Mon. Oct 21st, 2019

Guards and forwards: who has the tougher job?

This archived article was written by: Jada Clark

In the game of basketball, there are two-main positions: guards and forwards. But who has the tougher job? The guards, who are constantly pressuring the ball, and running all over the place? Or is it the forwards, the big post players, who are constantly getting physical, battling it out in the post?
Obviously guards are going to think they have the toughest job in the game, while post players think that they are doing more work, however, maybe if both sides take a glimpse at what the other has to endure, they will all have a better understanding of each other, and furthermore appreciate each other’s positions more.
Guards are typically the smaller players in the game, but what they lack in size, they make up with speed. The guards are usually the first ones up the court.
Offensively, they get a lot of touches on the ball, whether they are the point guard, dribbling down the court and initiating a play, or the shooting guard, always ready to hit a three pointer.
Defensively, the guards are always up in the ball handler’s face, constantly pressuring the ball to make it more difficult for the ball-handler to get the ball to other players on their team.
The guards have the hardest job when it comes to pressing teams, because they constantly have to run from side to side to try to pressure the team enough that they turn the ball over. Being a guard, you have to be quick on your feet, you need to handle the ball, especially under pressure, and you need to have a good jump shot.
Let’s take a look at the inside game of basketball, where the post players live. Generally, the forwards, as known as posts, are the taller players on the court. The forwards usually are not quicker than guards, however they are stronger due to the physicality of their position.
Both offensively and defensively, post players are constantly trying to get position. This is where the paint becomes a battlefield.
Offensively, as a post, you try to use your body to get in a good enough position to set yourself up to score. It is not as easy as it sounds because your defender is literally trying to push you out of position, and get in the way of any possible passes that try to come inside. Even if a post player does get a catch inside, it’s a rare occasion that they get a wide open, easy lay-up. Forwards are constantly getting contact, so when they get a catch inside, they have to be strong and bully their way closer to the basket and go up for the shot expecting contact. Post players are taught to go into the contact, not away, so they can draw a foul and get an extra shot. While guards are quicker on their feet, post players are stronger and able to play through more contact.
Guards need to have more endurance, whilst forwards need to have more strength. However, these two work wonderfully together.
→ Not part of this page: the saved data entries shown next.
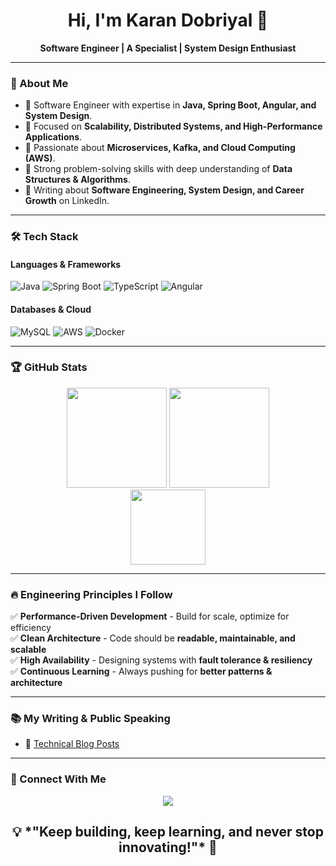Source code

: <h1 align="center">Hi, I'm Karan Dobriyal 👋</h1>

<p align="center">
  <b>Software Engineer | A Specialist | System Design Enthusiast</b>  
</p>

---

### 🚀 About Me  
- 🔹 Software Engineer with expertise in **Java, Spring Boot, Angular, and System Design**.  
- 🔹 Focused on **Scalability, Distributed Systems, and High-Performance Applications**.  
- 🔹 Passionate about **Microservices, Kafka, and Cloud Computing (AWS)**.  
- 🔹 Strong problem-solving skills with deep understanding of **Data Structures & Algorithms**.  
- 🔹 Writing about **Software Engineering, System Design, and Career Growth** on LinkedIn.  

---

### 🛠️ Tech Stack  

#### **Languages & Frameworks**
![Java](https://img.shields.io/badge/Java-ED8B00?style=for-the-badge&logo=java&logoColor=white)
![Spring Boot](https://img.shields.io/badge/Spring%20Boot-6DB33F?style=for-the-badge&logo=spring-boot&logoColor=white)
![TypeScript](https://img.shields.io/badge/TypeScript-007ACC?style=for-the-badge&logo=typescript&logoColor=white)
![Angular](https://img.shields.io/badge/Angular-DD0031?style=for-the-badge&logo=angular&logoColor=white)

#### **Databases & Cloud**
![MySQL](https://img.shields.io/badge/MySQL-4479A1?style=for-the-badge&logo=mysql&logoColor=white) 
![AWS](https://img.shields.io/badge/AWS-232F3E?style=for-the-badge&logo=amazon-aws&logoColor=white)
![Docker](https://img.shields.io/badge/Docker-2496ED?style=for-the-badge&logo=docker&logoColor=white)

--- 

### 🏆 GitHub Stats  

<div align="center">
  <img src="https://github-readme-stats.vercel.app/api?username=DobriyalKaran&show_icons=true&theme=dracula" height="160px"/>
  <img src="https://streak-stats.demolab.com/?user=DobriyalKaran&theme=dracula" height="160px"/>
</div>

<div align="center">
  <img src="https://github-readme-stats.vercel.app/api/top-langs/?username=DobriyalKaran&layout=compact&theme=dracula" height="120px"/>
</div>

---

### 🔥 Engineering Principles I Follow  
✅ **Performance-Driven Development** - Build for scale, optimize for efficiency  
✅ **Clean Architecture** - Code should be **readable, maintainable, and scalable**  
✅ **High Availability** - Designing systems with **fault tolerance & resiliency**  
✅ **Continuous Learning** - Always pushing for **better patterns & architecture**  

---

### 📚 My Writing & Public Speaking  
- 📝 [Technical Blog Posts](https://www.linkedin.com/in/karandobriyal26)   

---

### 📢 Connect With Me  

<p align="center">
  <a href="https://www.linkedin.com/in/yourprofile">
    <img src="https://img.shields.io/badge/LinkedIn-0077B5?style=for-the-badge&logo=linkedin&logoColor=white" />
  </a> 
</p>

<h2  align="center">💡 *"Keep building, keep learning, and never stop innovating!"* 🚀 </h2>
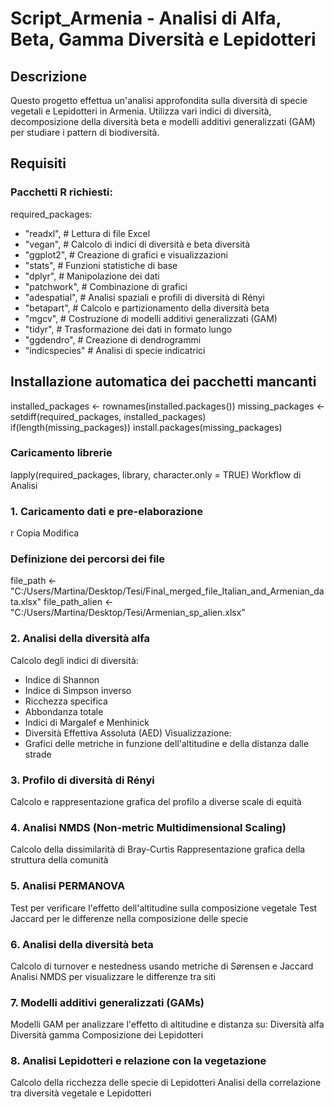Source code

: # Script_Armenia - Analisi di Alfa, Beta, Gamma Diversità e Lepidotteri

## Descrizione
Questo progetto effettua un'analisi approfondita sulla diversità di specie vegetali e Lepidotteri in Armenia. Utilizza vari indici di diversità, decomposizione della diversità beta e modelli additivi generalizzati (GAM) per studiare i pattern di biodiversità.

## Requisiti

### Pacchetti R richiesti:
required_packages:
-  "readxl",       # Lettura di file Excel
-  "vegan",        # Calcolo di indici di diversità e beta diversità
-  "ggplot2",      # Creazione di grafici e visualizzazioni
-  "stats",        # Funzioni statistiche di base
-  "dplyr",        # Manipolazione dei dati
-  "patchwork",    # Combinazione di grafici
-  "adespatial",   # Analisi spaziali e profili di diversità di Rényi
-  "betapart",     # Calcolo e partizionamento della diversità beta
-  "mgcv",         # Costruzione di modelli additivi generalizzati (GAM)
-  "tidyr",        # Trasformazione dei dati in formato lungo
-  "ggdendro",     # Creazione di dendrogrammi
-  "indicspecies"  # Analisi di specie indicatrici

## Installazione automatica dei pacchetti mancanti
installed_packages <- rownames(installed.packages())
missing_packages <- setdiff(required_packages, installed_packages)
if(length(missing_packages)) install.packages(missing_packages)

### Caricamento librerie
lapply(required_packages, library, character.only = TRUE)
Workflow di Analisi
### 1. Caricamento dati e pre-elaborazione
r
Copia
Modifica
### Definizione dei percorsi dei file
file_path <- "C:/Users/Martina/Desktop/Tesi/Final_merged_file_Italian_and_Armenian_data.xlsx"
file_path_alien <- "C:/Users/Martina/Desktop/Tesi/Armenian_sp_alien.xlsx"
### 2. Analisi della diversità alfa
Calcolo degli indici di diversità:
- Indice di Shannon
- Indice di Simpson inverso
- Ricchezza specifica
- Abbondanza totale
- Indici di Margalef e Menhinick
- Diversità Effettiva Assoluta (AED)
Visualizzazione:
- Grafici delle metriche in funzione dell'altitudine e della distanza dalle strade
### 3. Profilo di diversità di Rényi
Calcolo e rappresentazione grafica del profilo a diverse scale di equità
### 4. Analisi NMDS (Non-metric Multidimensional Scaling)
Calcolo della dissimilarità di Bray-Curtis
Rappresentazione grafica della struttura della comunità
### 5. Analisi PERMANOVA
Test per verificare l'effetto dell'altitudine sulla composizione vegetale
Test Jaccard per le differenze nella composizione delle specie
### 6. Analisi della diversità beta
Calcolo di turnover e nestedness usando metriche di Sørensen e Jaccard
Analisi NMDS per visualizzare le differenze tra siti
### 7. Modelli additivi generalizzati (GAMs)
Modelli GAM per analizzare l'effetto di altitudine e distanza su:
Diversità alfa
Diversità gamma
Composizione dei Lepidotteri
### 8. Analisi Lepidotteri e relazione con la vegetazione
Calcolo della ricchezza delle specie di Lepidotteri
Analisi della correlazione tra diversità vegetale e Lepidotteri
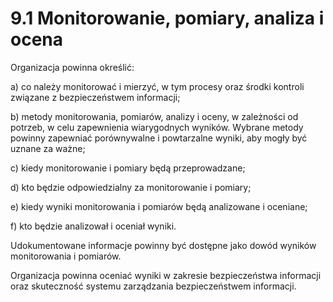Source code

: # 9.1 Monitorowanie, pomiary, analiza i ocena

Organizacja powinna określić:

a) co należy monitorować i mierzyć, w tym procesy oraz środki kontroli związane z bezpieczeństwem informacji;

b) metody monitorowania, pomiarów, analizy i oceny, w zależności od potrzeb, w celu zapewnienia wiarygodnych wyników. Wybrane metody powinny zapewniać porównywalne i powtarzalne wyniki, aby mogły być uznane za ważne;

c) kiedy monitorowanie i pomiary będą przeprowadzane;

d) kto będzie odpowiedzialny za monitorowanie i pomiary;

e) kiedy wyniki monitorowania i pomiarów będą analizowane i oceniane;

f) kto będzie analizował i oceniał wyniki.

Udokumentowane informacje powinny być dostępne jako dowód wyników monitorowania i pomiarów.

Organizacja powinna oceniać wyniki w zakresie bezpieczeństwa informacji oraz skuteczność systemu zarządzania bezpieczeństwem informacji.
Since forwards are usually the lowest on the court, they can see what is happening all around them and help communicate what they see to the guards so they know what to expect and how to defend what is coming.
On the other hand, guards are help-defense if a post player has to go out and defend someone else.
Guards and forwards may always disagree about who has the harder job, and who has to do the most work, but one side won’t truly understand where the other is coming from unless they switch roles and see singlehandedly how difficult it is to play each other’s positions.